We’ve started to hear more from the Biden administration, particularly U.S. Trade Ambassador Katherine Tai, on their approach to trade. And unfortunately for agriculture, it does not appear to live up to her promise of walking, chewing gum and playing chess at all the same time.
Immediately following her confirmation in March, she tweeted exactly that, following up on many of the statements she made in her nomination hearing in the Senate. She inherited a precarious position on the world trade front following the unprecedented actions taken by the Trump administration with tariffs and troubled trade relations as well as a global pandemic.
Honored to serve as @USTRadeRep. I’m ready to walk, chew gum and play chess at the same time!
— Ambassador Katherine Tai (@AmbassadorTai) March 18, 2021
Darci Vetter, former U.S. agricultural trade negotiator during the Obama administration and active in negotiating the agricultural provisions of the Trans-Pacific Partnership, moderated a Farmers for Free Trade virtual roundtable Oct. 14 featuring the voices of many different segments of the ag sector. She too mentioned Tai’s promise yet to be filled to walk and chew gum at the same time by focusing on infrastructure and competitiveness, while also understanding that sectors such as agriculture are very much export dependent.
“I think we’ve heard loud and clear on this panel today that for agriculture to thrive and be co-investors with our government in strengthening the environmental resilience, the worker protections, etcetera for U.S. agriculture we also need to be expanding markets as well,” Vetter says
Farmers recognize that 95% of world’s customers exist outside the U.S. borders.

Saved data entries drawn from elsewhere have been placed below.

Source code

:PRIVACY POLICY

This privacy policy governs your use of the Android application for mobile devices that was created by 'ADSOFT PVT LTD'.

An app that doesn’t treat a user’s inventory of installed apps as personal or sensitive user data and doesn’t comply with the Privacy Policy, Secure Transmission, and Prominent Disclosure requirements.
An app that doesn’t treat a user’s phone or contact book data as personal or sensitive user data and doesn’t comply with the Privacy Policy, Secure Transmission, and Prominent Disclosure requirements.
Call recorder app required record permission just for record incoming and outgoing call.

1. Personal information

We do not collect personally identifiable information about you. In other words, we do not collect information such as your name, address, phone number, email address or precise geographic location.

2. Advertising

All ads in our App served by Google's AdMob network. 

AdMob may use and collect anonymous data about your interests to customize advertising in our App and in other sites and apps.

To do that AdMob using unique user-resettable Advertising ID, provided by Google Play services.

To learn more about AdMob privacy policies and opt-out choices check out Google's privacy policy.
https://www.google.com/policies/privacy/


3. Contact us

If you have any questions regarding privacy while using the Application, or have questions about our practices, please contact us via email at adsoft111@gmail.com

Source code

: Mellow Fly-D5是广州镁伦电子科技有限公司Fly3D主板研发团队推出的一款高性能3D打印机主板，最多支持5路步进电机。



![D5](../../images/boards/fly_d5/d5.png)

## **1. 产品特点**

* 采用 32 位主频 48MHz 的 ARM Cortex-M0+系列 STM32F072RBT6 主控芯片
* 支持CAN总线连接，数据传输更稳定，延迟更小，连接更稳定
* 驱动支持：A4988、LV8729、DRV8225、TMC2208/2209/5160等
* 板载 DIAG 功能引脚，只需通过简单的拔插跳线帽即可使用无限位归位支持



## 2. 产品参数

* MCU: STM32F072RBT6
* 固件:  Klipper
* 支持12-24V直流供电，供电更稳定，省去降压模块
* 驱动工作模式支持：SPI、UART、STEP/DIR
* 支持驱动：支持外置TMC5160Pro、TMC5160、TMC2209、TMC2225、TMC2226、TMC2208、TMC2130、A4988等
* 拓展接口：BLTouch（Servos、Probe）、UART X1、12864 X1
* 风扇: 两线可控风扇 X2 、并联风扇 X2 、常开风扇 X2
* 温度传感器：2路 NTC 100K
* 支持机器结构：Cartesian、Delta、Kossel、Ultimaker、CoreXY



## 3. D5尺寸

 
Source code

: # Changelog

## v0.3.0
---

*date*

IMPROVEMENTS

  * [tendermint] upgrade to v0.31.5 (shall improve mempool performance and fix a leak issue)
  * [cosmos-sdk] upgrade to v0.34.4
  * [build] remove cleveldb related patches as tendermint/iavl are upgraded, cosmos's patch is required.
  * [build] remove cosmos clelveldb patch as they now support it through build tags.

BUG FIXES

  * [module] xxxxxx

Exports have taken on a growing role in U.S. farmer profitability.
As noted by the farmers involved in the panel representing corn, pork, beef and dairy farms, all supported a more multilateral approach to trade such as reentering the Comprehensive and Progressive Agreement for Trans-Pacific, the predecessor to TPP after Trump withdrew. Southeast Asia, which had many countries participate in that agreement, offers huge market potential for U.S. ag exports.
Joseph Glauber, senior research fellow at the International Food Policy Research Institute and former chief economist at USDA, says he would hope the Biden administration starts looking outward and looking for potential re-engagement in the region. We were very instrumental in creating the architecture for TPP, which now has become the CPTPP.
“I think it may take a little while for the administration to start doing that, but hopefully within the next year or so we’ll start seeing some move in that way,” Glauber says. “Otherwise, I think you risk really falling behind.”
The idea of going country to country and trying to counter the market access shortfalls dealt to the United States by not being in the CPTPP as done with Japan will be very timely.
Vetter, who says with her bias of negotiating many of the agricultural provisions in TPP, it was an “important deal and a good one.” Vetter adds in taking the administration at their word, Tai has said there are positive elements to TPP, but that they feel it is outdated particularly in the areas of labor and environment.
When looking at the renegotiation of the North American Free Trade Agreement, the tariff type barriers were already at zero for nearly all agricultural goods. The updated U.S. Mexico Canada Agreement instead addressed labor and environmental standards and science-based decision making for agriculture. “I think this administration would like to see that be a model for re-engagement in TPP,” Vetter adds.
Shortly after Tai explained how she looked to correct course on trade, Becky Rasdall, vice president of trade policy and international affairs for the International Dairy Foods Association, shared too her concerns on the more inward approach taken by the administration.
“You can reevaluate U.S. trade policy and what our positions should be and what needs to change and what needs to improve at the same time as you continue negotiating and getting that access for U.S. agriculture,” Rasdall says. “For instance, New Zealand had a consultation on the trade for all agenda and what it means to have a more equal, equally distributed trade benefits. And they didn't stop negotiating agreements in the interim.
“I'd really challenge people to think about ways that we can be a little bit more right hand and left hand as we move forward in this,” she says in the administration taking the opportunity to think critically about brainstorming how to improve our trade policy at the same time as we move forward in key markets and get that access back for farmers and agriculture.
Vetter says those in agriculture stand ready to help the administration “plot what that walking and chewing gum looks like to work forward and really strengthen the U.S. agriculture’s role in international trade.”